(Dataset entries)
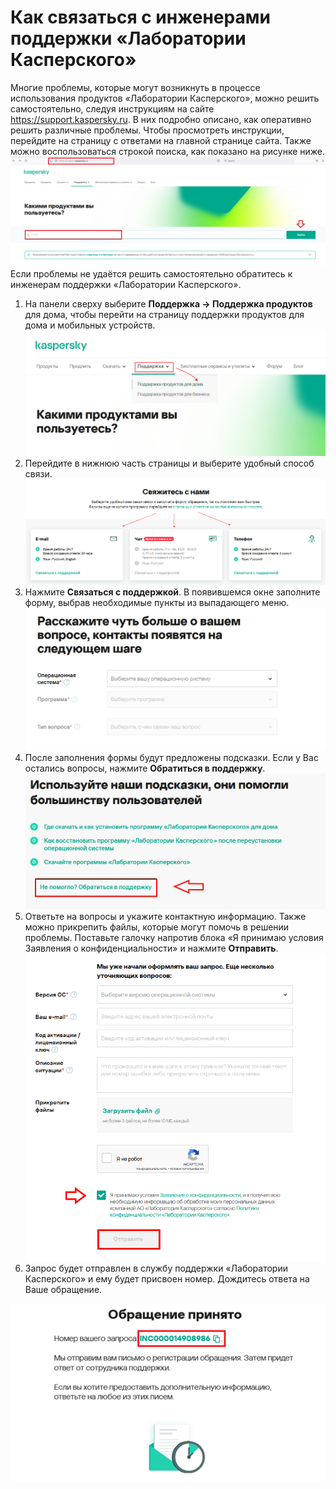 Как связаться с инженерами поддержки «Лаборатории Касперского»
=============

Многие проблемы, которые могут возникнуть в процессе использования продуктов «Лаборатории Касперского», можно решить самостоятельно, следуя инструкциям на сайте https://support.kaspersky.ru. В них подробно описано, как оперативно решить различные проблемы. Чтобы просмотреть инструкции, перейдите на страницу с ответами на главной странице сайта. Также можно воспользоваться строкой поиска, как показано на рисунке ниже. 
 ![Search](pics2/search.png) 
Если проблемы не удаётся решить самостоятельно обратитесь к инженерам поддержки «Лаборатории Касперского».
1.	На панели сверху выберите **Поддержка → Поддержка продуктов** для дома, чтобы перейти на страницу поддержки продуктов для дома и мобильных устройств.
 ![Search](pics2/products.png)
2.	Перейдите в нижнюю часть страницы и выберите удобный способ связи.
![Method](pics2/method.png)
3.	Нажмите **Связаться с поддержкой**. В появившемся окне заполните форму, выбрав необходимые пункты из выпадающего меню.   
![Form](pics2/filloutform.png)
4.	После заполнения формы будут предложены подсказки. Если у Вас остались вопросы, нажмите **Обратиться в поддержку**. 
![Support](pics2/contact.png)
5.	Ответьте на вопросы и укажите контактную информацию. Также можно прикрепить файлы, которые могут помочь в решении проблемы. Поставьте галочку напротив блока «Я принимаю условия Заявления о конфиденциальности» и нажмите **Отправить**. 
 ![Form](pics2/form2.png)
6.	Запрос будет отправлен в службу поддержки «Лаборатории Касперского» и ему будет присвоен номер. Дождитесь ответа на Ваше обращение.

 ![Registered](pics2/registered.png)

### WHAT THE EXERCISE ASKS
In the entries, the line containing "и мобильных устройств." and every line after it through the last are to be duplicated exactly, and no other line is to be included.

### REPLY TO THE EXERCISE
1.	На панели сверху выберите **Поддержка → Поддержка продуктов** для дома, чтобы перейти на страницу поддержки продуктов для дома и мобильных устройств.
 ![Search](pics2/products.png)
2.	Перейдите в нижнюю часть страницы и выберите удобный способ связи.
![Method](pics2/method.png)
3.	Нажмите **Связаться с поддержкой**. В появившемся окне заполните форму, выбрав необходимые пункты из выпадающего меню.   
![Form](pics2/filloutform.png)
4.	После заполнения формы будут предложены подсказки. Если у Вас остались вопросы, нажмите **Обратиться в поддержку**. 
![Support](pics2/contact.png)
5.	Ответьте на вопросы и укажите контактную информацию. Также можно прикрепить файлы, которые могут помочь в решении проблемы. Поставьте галочку напротив блока «Я принимаю условия Заявления о конфиденциальности» и нажмите **Отправить**. 
 ![Form](pics2/form2.png)
6.	Запрос будет отправлен в службу поддержки «Лаборатории Касперского» и ему будет присвоен номер. Дождитесь ответа на Ваше обращение.

 ![Registered](pics2/registered.png)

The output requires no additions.